= Robinson–Dadson curves =

Equal-loudness contours for the human ear

The Robinson–Dadson curves are one of many sets of equal-loudness contours for the human ear, determined experimentally by D. W. Robinson and R. S. Dadson.

Until recently, it was common to see the term Fletcher–Munson used to refer to equal-loudness contours generally, even though the re-determination carried out by Robinson and Dadson in 1956, became the basis for an ISO standard ISO 226 which was only revised recently.

It is now better to use the term equal-loudness contours as the generic term, especially as a recent survey by ISO redefined the curves in a new standard, ISO 226:2003.

According to the ISO report, the Robinson-Dadson results were the odd one out, differing more from the current standard than did the Fletcher–Munson curves. It comments that it is fortunate that the 40-Phon Fletcher-Munson curve on which the A-weighting standard was based turns out to have been in good agreement with modern determinations.

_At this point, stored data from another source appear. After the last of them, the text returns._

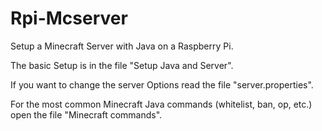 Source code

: # Rpi-Mcserver
Setup a Minecraft Server with Java on a Raspberry Pi.

The basic Setup is in the file "Setup Java and Server".

If you want to change the server Options read the file "server.properties".

For the most common Minecraft Java commands (whitelist, ban, op, etc.) open the file "Minecraft commands".
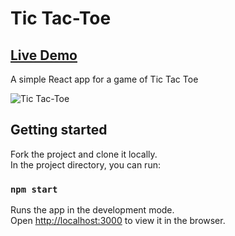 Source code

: # Tic Tac-Toe
##  [Live Demo](https://spotify-platylists-asaf.netlify.app/)

A simple React app for a game of Tic Tac Toe

![Tic Tac-Toe](https://user-images.githubusercontent.com/33829557/144406073-f9636014-1e43-4f02-8851-ad3cc821791d.gif)

## Getting started


Fork the project and clone it locally.<br />
In the project directory, you can run:
### `npm start`

Runs the app in the development mode.<br />
Open [http://localhost:3000](http://localhost:3000) to view it in the browser.
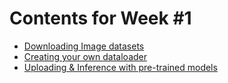 # Contents for Week #1
- [Downloading Image datasets]()
- [Creating your own dataloader]()
- [Uploading & Inference with pre-trained models]()
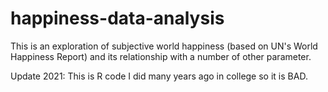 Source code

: # happiness-data-analysis
This is an exploration of subjective world happiness (based on UN's World Happiness Report) and its relationship with a number of other parameter.

Update 2021:
This is R code I did many years ago in college so it is BAD.
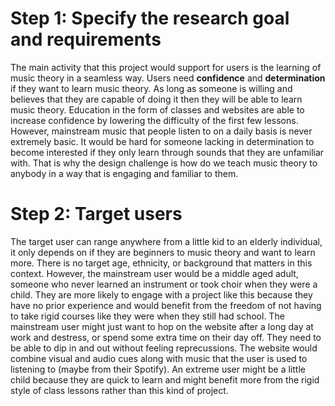 # Step 1: Specify the research goal and requirements

The main activity that this project would support for users is the learning of music theory in a seamless way. Users need **confidence** and **determination** if they want to learn music theory. As long as someone is willing and believes that they are capable of doing it then they will be able to learn music theory. Education in the form of classes and websites are able to increase confidence by lowering the difficulty of the first few lessons. However, mainstream music that people listen to on a daily basis is never extremely basic. It would be hard for someone lacking in determination to become interested if they only learn through sounds that they are unfamiliar with. That is why the design challenge is how do we teach music theory to anybody in a way that is engaging and familiar to them.

# Step 2: Target users

The target user can range anywhere from a little kid to an elderly individual, it only depends on if they are beginners to music theory and want to learn more. There is no target age, ethnicity, or background that matters in this context. However, the mainstream user would be a middle aged adult, someone who never learned an instrument or took choir when they were a child. They are more likely to engage with a project like this because they have no prior experience and would benefit from the freedom of not having to take rigid courses like they were when they still had school. The mainstream user might just want to hop on the website after a long day at work and destress, or spend some extra time on their day off. They need to be able to dip in and out without feeling reprecussions. The website would combine visual and audio cues along with music that the user is used to listening to (maybe from their Spotify). An extreme user might be a little child because they are quick to learn and might benefit more from the rigid style of class lessons rather than this kind of project.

The article also comments on the large differences apparent in the low-frequency region, which remain unexplained. Possible explanations are:
- The equipment used was not properly calibrated.
- The criteria used for judging equal loudness (which is tricky) differed.
- Different races actually vary greatly in this respect (possible, and most recent determinations were by the Japanese).
- Subjects were not properly rested for days in advance or were exposed to loud noise in travelling to the tests which tensed the tensor timpani and stapedius muscles controlling low-frequency mechanical coupling.